For the past couple weeks Facebook has been fighting a quiet little war with ad-block users and developers, and while the early battles ended in a draw which favors Facebook the war’s not over with yet.
AdBlock Plus developer Eyeo published a blog post this morning which explains how the status quo favors Facebook in the short run but not necessarily in the long run.
It all comes down to how ads are displayed online. Eyeo says that Facebook has won at the moment because it has removed all of the code which identifies the ads on its site as being different from other types of content.
These codes are what ad-blocking plugins look for when they are doing their job, but thanks to Facebook there’s no way for the plugins to see the ads they need to block.
That’s a win for Facebook (it gets to show adverts) but Eyeo points out that this may only be a win in the short run.
In the long run Facebook may run afoul of the FTC:
Clearly differentiating between paid-for and organic content is hugelyimportant, because journalism is supposed to be that “fourth estate” which informs us about what politicians and businesspeople are doing. An ad is something different, because its intention is not to inform, but to market. For the consumer, knowing the difference is crucial.

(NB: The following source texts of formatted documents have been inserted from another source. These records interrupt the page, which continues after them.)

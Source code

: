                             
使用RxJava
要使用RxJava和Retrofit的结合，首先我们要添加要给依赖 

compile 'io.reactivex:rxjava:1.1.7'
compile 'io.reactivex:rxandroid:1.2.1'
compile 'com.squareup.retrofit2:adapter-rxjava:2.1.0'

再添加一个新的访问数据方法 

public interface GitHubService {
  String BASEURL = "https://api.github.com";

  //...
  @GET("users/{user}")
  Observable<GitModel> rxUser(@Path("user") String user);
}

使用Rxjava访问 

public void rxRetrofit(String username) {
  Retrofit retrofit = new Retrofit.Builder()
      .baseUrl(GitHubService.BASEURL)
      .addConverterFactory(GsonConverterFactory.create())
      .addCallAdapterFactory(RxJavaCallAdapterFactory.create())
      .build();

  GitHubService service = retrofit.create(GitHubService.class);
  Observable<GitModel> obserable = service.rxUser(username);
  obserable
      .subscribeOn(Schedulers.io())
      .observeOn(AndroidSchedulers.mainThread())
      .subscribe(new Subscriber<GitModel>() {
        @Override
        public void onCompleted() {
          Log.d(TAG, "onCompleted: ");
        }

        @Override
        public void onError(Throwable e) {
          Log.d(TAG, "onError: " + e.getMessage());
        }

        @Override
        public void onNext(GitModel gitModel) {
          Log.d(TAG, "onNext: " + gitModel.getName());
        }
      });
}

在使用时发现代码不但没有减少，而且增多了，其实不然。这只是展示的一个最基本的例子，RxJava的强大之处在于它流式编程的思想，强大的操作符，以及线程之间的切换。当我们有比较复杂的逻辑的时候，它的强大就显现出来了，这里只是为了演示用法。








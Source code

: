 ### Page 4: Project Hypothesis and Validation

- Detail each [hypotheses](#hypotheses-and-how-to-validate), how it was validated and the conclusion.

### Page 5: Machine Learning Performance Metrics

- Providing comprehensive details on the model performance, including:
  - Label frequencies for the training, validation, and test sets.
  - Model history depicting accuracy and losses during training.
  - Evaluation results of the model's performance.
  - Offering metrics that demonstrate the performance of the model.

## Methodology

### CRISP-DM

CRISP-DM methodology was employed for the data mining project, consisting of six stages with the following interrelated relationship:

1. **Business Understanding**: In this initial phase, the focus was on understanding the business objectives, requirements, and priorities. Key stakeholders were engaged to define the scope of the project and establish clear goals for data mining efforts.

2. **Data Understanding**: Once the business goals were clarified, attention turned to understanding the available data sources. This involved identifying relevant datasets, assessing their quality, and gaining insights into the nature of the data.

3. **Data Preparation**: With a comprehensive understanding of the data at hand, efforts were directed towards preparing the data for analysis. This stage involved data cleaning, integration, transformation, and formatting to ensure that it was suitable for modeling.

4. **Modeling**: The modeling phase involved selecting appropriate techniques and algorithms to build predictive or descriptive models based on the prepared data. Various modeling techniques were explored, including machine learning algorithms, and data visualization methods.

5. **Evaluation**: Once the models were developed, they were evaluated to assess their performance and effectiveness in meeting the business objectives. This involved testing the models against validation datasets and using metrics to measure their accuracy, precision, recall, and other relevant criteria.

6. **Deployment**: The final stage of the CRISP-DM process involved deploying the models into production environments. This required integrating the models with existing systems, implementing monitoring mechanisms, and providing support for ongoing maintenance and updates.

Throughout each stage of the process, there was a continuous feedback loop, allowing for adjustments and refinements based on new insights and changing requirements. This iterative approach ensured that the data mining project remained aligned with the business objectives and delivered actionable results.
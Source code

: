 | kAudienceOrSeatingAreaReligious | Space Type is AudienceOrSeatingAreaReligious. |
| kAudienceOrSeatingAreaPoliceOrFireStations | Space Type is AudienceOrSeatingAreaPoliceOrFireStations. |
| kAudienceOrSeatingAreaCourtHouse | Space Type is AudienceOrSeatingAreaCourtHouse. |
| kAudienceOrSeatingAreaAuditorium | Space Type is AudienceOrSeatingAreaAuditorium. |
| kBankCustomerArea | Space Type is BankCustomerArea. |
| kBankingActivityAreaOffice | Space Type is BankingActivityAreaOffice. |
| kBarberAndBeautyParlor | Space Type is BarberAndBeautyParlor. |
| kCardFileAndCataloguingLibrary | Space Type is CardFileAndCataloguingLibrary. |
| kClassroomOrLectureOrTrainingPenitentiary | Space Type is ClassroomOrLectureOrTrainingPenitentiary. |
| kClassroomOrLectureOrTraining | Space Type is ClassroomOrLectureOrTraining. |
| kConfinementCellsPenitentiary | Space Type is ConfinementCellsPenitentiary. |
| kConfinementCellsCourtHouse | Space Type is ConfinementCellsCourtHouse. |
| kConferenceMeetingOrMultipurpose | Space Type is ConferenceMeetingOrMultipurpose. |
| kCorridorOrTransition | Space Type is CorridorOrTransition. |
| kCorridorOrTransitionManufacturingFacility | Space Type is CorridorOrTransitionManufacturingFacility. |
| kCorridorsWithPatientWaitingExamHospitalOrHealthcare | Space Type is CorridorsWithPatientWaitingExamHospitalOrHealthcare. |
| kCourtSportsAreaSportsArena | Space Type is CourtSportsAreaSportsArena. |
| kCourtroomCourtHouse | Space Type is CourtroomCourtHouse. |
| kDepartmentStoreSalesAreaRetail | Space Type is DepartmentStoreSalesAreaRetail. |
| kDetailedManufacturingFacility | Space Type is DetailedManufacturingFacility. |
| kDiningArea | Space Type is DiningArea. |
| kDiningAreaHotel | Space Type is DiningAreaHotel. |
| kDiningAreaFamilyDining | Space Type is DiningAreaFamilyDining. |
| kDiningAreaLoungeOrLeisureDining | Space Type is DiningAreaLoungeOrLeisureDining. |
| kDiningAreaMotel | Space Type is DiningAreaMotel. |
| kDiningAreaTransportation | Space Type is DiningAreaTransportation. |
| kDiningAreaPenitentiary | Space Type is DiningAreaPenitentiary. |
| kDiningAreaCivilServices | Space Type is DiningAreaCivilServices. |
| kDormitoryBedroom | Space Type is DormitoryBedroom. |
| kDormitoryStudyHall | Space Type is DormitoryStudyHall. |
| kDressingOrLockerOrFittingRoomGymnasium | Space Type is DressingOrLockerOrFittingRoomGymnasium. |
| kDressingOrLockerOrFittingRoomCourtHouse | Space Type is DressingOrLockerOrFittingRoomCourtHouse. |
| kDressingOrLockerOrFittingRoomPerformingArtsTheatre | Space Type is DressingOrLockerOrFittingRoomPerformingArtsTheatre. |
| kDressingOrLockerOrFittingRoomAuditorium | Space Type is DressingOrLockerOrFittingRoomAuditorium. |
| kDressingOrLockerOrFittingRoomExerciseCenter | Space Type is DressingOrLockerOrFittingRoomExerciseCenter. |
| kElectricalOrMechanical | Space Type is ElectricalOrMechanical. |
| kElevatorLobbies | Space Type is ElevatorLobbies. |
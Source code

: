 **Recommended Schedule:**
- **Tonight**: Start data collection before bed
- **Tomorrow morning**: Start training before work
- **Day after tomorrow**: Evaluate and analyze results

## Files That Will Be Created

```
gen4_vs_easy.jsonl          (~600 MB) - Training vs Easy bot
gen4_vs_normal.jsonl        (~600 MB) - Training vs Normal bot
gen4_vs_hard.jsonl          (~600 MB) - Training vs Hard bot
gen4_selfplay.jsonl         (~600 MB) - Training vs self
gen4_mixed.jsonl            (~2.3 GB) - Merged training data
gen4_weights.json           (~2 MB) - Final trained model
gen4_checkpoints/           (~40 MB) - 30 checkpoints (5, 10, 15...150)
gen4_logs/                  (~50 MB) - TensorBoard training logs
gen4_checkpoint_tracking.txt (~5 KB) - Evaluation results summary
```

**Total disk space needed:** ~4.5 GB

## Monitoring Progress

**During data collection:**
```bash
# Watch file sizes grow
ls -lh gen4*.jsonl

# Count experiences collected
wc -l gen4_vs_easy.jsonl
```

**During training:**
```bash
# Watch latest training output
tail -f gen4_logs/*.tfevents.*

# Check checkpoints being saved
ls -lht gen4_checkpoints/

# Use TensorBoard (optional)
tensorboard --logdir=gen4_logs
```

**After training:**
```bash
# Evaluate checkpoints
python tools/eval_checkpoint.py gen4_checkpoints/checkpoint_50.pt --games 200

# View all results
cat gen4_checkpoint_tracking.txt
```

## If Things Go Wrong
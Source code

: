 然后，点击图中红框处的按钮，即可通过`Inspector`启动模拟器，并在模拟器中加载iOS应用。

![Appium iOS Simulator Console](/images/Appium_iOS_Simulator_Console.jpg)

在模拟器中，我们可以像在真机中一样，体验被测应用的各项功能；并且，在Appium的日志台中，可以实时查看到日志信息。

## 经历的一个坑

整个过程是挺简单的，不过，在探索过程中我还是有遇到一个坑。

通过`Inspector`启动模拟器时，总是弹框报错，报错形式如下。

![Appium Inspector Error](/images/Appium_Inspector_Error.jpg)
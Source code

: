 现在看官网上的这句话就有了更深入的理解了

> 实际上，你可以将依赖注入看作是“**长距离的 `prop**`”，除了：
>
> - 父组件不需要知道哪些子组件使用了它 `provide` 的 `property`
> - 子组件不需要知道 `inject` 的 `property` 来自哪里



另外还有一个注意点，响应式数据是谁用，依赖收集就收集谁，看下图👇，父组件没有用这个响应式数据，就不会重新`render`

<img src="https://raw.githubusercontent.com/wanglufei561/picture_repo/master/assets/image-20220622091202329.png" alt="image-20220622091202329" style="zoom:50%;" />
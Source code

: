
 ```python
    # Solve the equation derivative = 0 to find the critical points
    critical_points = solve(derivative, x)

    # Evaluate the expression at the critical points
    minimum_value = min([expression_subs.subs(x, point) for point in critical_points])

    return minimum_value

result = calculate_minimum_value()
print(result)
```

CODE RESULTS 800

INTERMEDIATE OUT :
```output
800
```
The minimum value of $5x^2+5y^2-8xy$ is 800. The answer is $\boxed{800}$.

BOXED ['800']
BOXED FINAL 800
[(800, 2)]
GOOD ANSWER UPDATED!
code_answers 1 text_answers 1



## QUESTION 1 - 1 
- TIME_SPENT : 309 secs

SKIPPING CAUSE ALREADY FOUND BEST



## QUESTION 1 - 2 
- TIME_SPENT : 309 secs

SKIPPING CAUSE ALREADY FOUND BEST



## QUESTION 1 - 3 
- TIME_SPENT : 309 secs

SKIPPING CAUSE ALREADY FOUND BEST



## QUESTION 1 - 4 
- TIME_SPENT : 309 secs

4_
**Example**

That’s why the Federal Trade Commission (FTC) might be interested if Facebook has indeed removed the very last differentiator in their code between ad and not-ad. Furthermore, if this practice is taken further, it could be very deceptive for people who cannot see the screen as Facebook intended it. For instance, those who use assistive technology like screen readers, people with poor or no eyesight for example, might not be able to tell the difference between ads and organic content. And finally, could such a move by an absolute, indisputable internet titan like Facebook, if not deterred, influence and even sanction this behavior from others? Could this … gulp … be precedent-setting?
I don’t know how the FTC is going to react to the removal of non-visible code which identified ads, but Eyeo does have a point about FTC rules on advertising.
Ads are supposed to be clearly labeled so that a website’s visitors can tell the difference between content which is being shown because someone is paying for the privilege and content which is not.
Eyeo is suggesting that the same rules might apply to the code wrapped around the tags.
That’s a novel argument, but not out of the question.